A dad has told how he awoke from a coma with new artistic skills that have baffled doctors and led to him starting a new career as a carpenter and model maker.
Moe Hunter, 38, spent more than a month in a coma where his heart even stopped after being diagnosed with a rare form of bacterial meningitis and tuberculosis in his brain.
He awoke from brain surgery with no memory but soon left his friends and family gobsmacked when he started to display a special gift he didn’t possess before.
Moe suddenly discovered he had a newfound creative flair and an inexplicable talent for drawing, painting and model building – despite being “rubbish” at art at school.
He used his new skills to embark on a career as a self-employed carpenter and began building intricate life-size model replicas from the world of TV and film.
Married dad-of-one Moe has since sold pieces of his artwork and has displayed his amazing creations at Comic-Con events across the country.
Moe revealed people used to laugh at his artwork when he was younger before his unbelievable transformation into a talented artist.
His home in Hereford is now adorned with paintings, illustrations and models – from a life-size R2-D2, Chappie and an AT-ST from Star Wars.
Moe said: “I really wasn’t creative before in the slightest, in fact people used to laugh at my drawings. I was more interested in going out, football and computer games.
“Even to this day some of my family can’t believe it, they’re still completely shocked. It’s insane but when I spoke to the neurologist he just said ‘enjoy it’ and said there’s so much about the brain they still can’t decipher and this is just a phenomenon.
“I look at all of my stuff now and I’m like ‘never in a trillion years could I do this stuff’. I have no idea how it happened. My doctor said that I was a walking miracle to be able to recover as quickly as I did – but when I started displaying these new artistic talents they were just stumped.
“Nobody has really given a medical explanation for it. I just know comas can do crazy things to a human brain. They just kind of said there’s many stories and theories over the years and people have woken from comas with skills and even speaking other languages.
“I remember the first thing I drew afterwards was a Legend of Zelda sketch and my mum turned around to me and went ‘when did you learn how to draw?’ It was crazy, I haven’t stopped since then.
“I just found I had this passion there which never existed in me before. I just feel incredibly lucky but also shocked as I really don’t know where this came from.”
Moe was struck down by a rare form bacterial meningitis and tuberculosis in his brain which left him fighting for his life in 2004.
He was left in a coma as doctors performed vital lifesaving surgery by installing a shunt to drain fluid from his brain at Birmingham’s Queen Elizabeth Hospital.
Before his diagnosis, Moe had no interest in crafts or any notable creative ability.

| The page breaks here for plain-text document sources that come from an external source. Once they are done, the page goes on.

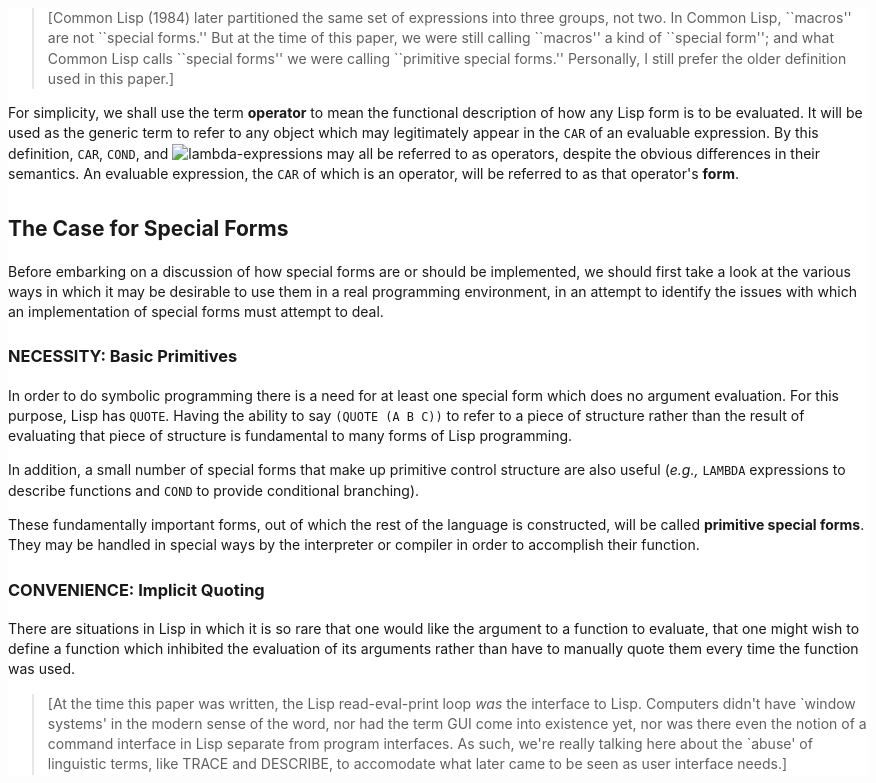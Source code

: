 > [Common Lisp (1984) later partitioned the same set of expressions into
> three groups, not two. In Common Lisp, \`\`macros'' are not
> \`\`special forms.'' But at the time of this paper, we were still
> calling \`\`macros'' a kind of \`\`special form''; and what Common
> Lisp calls \`\`special forms'' we were calling \`\`primitive special
> forms.'' Personally, I still prefer the older definition used in this
> paper.]

For simplicity, we shall use the term **operator** to mean the
functional description of how any Lisp form is to be evaluated. It will
be used as the generic term to refer to any object which may
legitimately appear in the `CAR` of an evaluable expression. By this
definition, `CAR`, `COND`, and ![lambda](lambda-tr.gif)-expressions may
all be referred to as operators, despite the obvious differences in
their semantics. An evaluable expression, the `CAR` of which is an
operator, will be referred to as that operator's **form**.

The Case for Special Forms
--------------------------

Before embarking on a discussion of how special forms are or should be
implemented, we should first take a look at the various ways in which it
may be desirable to use them in a real programming environment, in an
attempt to identify the issues with which an implementation of special
forms must attempt to deal.

### NECESSITY: Basic Primitives

In order to do symbolic programming there is a need for at least one
special form which does no argument evaluation. For this purpose, Lisp
has `QUOTE`. Having the ability to say `(QUOTE (A B C))` to refer to a
piece of structure rather than the result of evaluating that piece of
structure is fundamental to many forms of Lisp programming.

In addition, a small number of special forms that make up primitive
control structure are also useful (*e.g.,* `LAMBDA` expressions to
describe functions and `COND` to provide conditional branching).

These fundamentally important forms, out of which the rest of the
language is constructed, will be called **primitive special forms**.
They may be handled in special ways by the interpreter or compiler in
order to accomplish their function.

### CONVENIENCE: Implicit Quoting

There are situations in Lisp in which it is so rare that one would like
the argument to a function to evaluate, that one might wish to define a
function which inhibited the evaluation of its arguments rather than
have to manually quote them every time the function was used.

> [At the time this paper was written, the Lisp read-eval-print loop
> *was* the interface to Lisp. Computers didn't have \`window systems'
> in the modern sense of the word, nor had the term GUI come into
> existence yet, nor was there even the notion of a command interface in
> Lisp separate from program interfaces. As such, we're really talking
> here about the \`abuse' of linguistic terms, like TRACE and DESCRIBE,
> to accomodate what later came to be seen as user interface needs.]
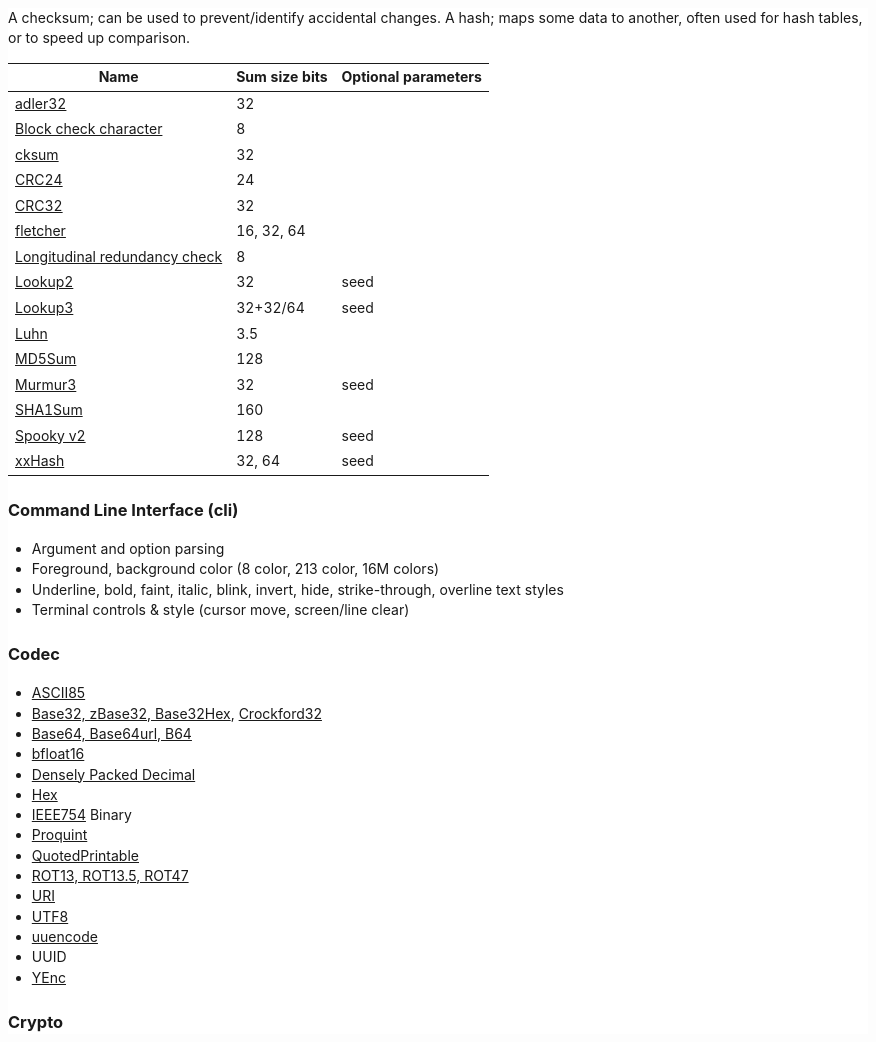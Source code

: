 A checksum; can be used to prevent/identify accidental changes.  A hash; maps some data to another, often
used for hash tables, or to speed up comparison.

Name|Sum size bits|Optional parameters
-------|----------------------|-------------------
[adler32](https://datatracker.ietf.org/doc/html/rfc1950)|32|
[Block check character](https://en.wikipedia.org/wiki/Block_check_character)|8|
[cksum](https://en.wikipedia.org/wiki/Cksum)|32|
[CRC24](https://datatracker.ietf.org/doc/html/rfc4880#section-6.1)|24|
[CRC32](https://en.wikipedia.org/wiki/Computation_of_cyclic_redundancy_checks#CRC-32_algorithm)|32|
[fletcher](http://www.zlib.net/maxino06_fletcher-adler.pdf)|16, 32, 64|
[Longitudinal redundancy check](https://en.wikipedia.org/wiki/Longitudinal_redundancy_check)|8|
[Lookup2](https://en.wikipedia.org/wiki/Jenkins_hash_function#lookup2)|32|seed
[Lookup3](https://en.wikipedia.org/wiki/Jenkins_hash_function#lookup3)|32+32/64|seed
[Luhn](https://en.wikipedia.org/wiki/Luhn_algorithm)|3.5|
[MD5Sum](https://en.wikipedia.org/wiki/Md5sum)|128|
[Murmur3](https://en.wikipedia.org/wiki/MurmurHash#MurmurHash3)|32|seed
[SHA1Sum](https://en.wikipedia.org/wiki/Sha1sum)|160|
[Spooky v2](http://burtleburtle.net/bob/hash/spooky.html)|128|seed
[xxHash](https://cyan4973.github.io/xxHash/)|32, 64|seed


### Command Line Interface (cli)

- Argument and option parsing
- Foreground, background color (8 color, 213 color, 16M colors)
- Underline, bold, faint, italic, blink, invert, hide, strike-through, overline text styles
- Terminal controls & style (cursor move, screen/line clear)


### Codec

- [ASCII85](https://en.wikipedia.org/wiki/Ascii85)
- [Base32, zBase32, Base32Hex](https://www.gnabgib.com/tools/base32/), [Crockford32](https://www.crockford.com/base32.html)
- [Base64, Base64url, B64](https://www.gnabgib.com/tools/base64/)
- [bfloat16](https://en.wikipedia.org/wiki/Bfloat16_floating-point_format)
- [Densely Packed Decimal](https://en.wikipedia.org/wiki/Densely_packed_decimal)
- [Hex](https://en.wikipedia.org/wiki/Hexadecimal)
- [IEEE754](https://en.wikipedia.org/wiki/IEEE_754) Binary
- [Proquint](http://www.gnabgib.com/tools/proquint/)
- [QuotedPrintable](https://datatracker.ietf.org/doc/html/rfc2045#section-6.7)
- [ROT13, ROT13.5, ROT47 ](https://en.wikipedia.org/wiki/ROT13)
- [URI](https://datatracker.ietf.org/doc/html/rfc3986#page-11)
- [UTF8](https://datatracker.ietf.org/doc/html/rfc3629)
- [uuencode](https://en.wikipedia.org/wiki/Uuencoding)
- UUID
- [YEnc](https://en.wikipedia.org/wiki/YEnc)


### Crypto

Now he is channeling his new-found talents as a carpenter and he has been working on handmade replicas of icons from popular culture.
He enjoys buildings things and creates art from movies especially Star Wars, Marvel movies and video games from MDF and recycled materials.
Moe, who is originally from Birmingham, added: “They still can’t tell me how the tuberculosis came around. They say people can’t dream in comas but I know what I saw in my coma, it was dream like and really vivid.
“I woke up on October 13, 2004. I don’t remember anything before 2004 – everything has been relayed to me by family and friends. After being given this second chance at life and a new talent, I wanted to make the most of it so I went self-employed as a carpenter making toyboxes.
“This wasn’t something I could have done before and it was nice. I really enjoyed it. As a bit of a hobby I made an X-Wing starfighter from Star Wars. Then it progressed to a huge Chappie using MDF wood. He was around 7ft tall and he had all moving arms and legs.
“After that I got an email from the director of Chappie and he sent me a package with all the movie props from the movie too. That was quite bizarre. I’ve met some of the cast of Star Wars and the man who made Darth Vader’s helmet came and spoke to me. I’ve been really lucky where this new talent has taken me.
“I’ve made an AT-ST from Star Wars as well. Last year I did an R2-D2 out of wood, it took two months. Next will be a Pod racer from Episode 1. I’ve written my own comic story too so it has extended to creative writing as well which I never would have touched before.
“I’m doing all of my own illustrations for it. I’m also writing a screenplay. I’ve got all the ideas but no idea how to do bring it to life. I’ve been in touch with some guys from Netflix and they’ve sent me screenplays so I can form it right so who knows, maybe that is next.
“I’m just doing what my neurologist told me to do and just trying to enjoy it.”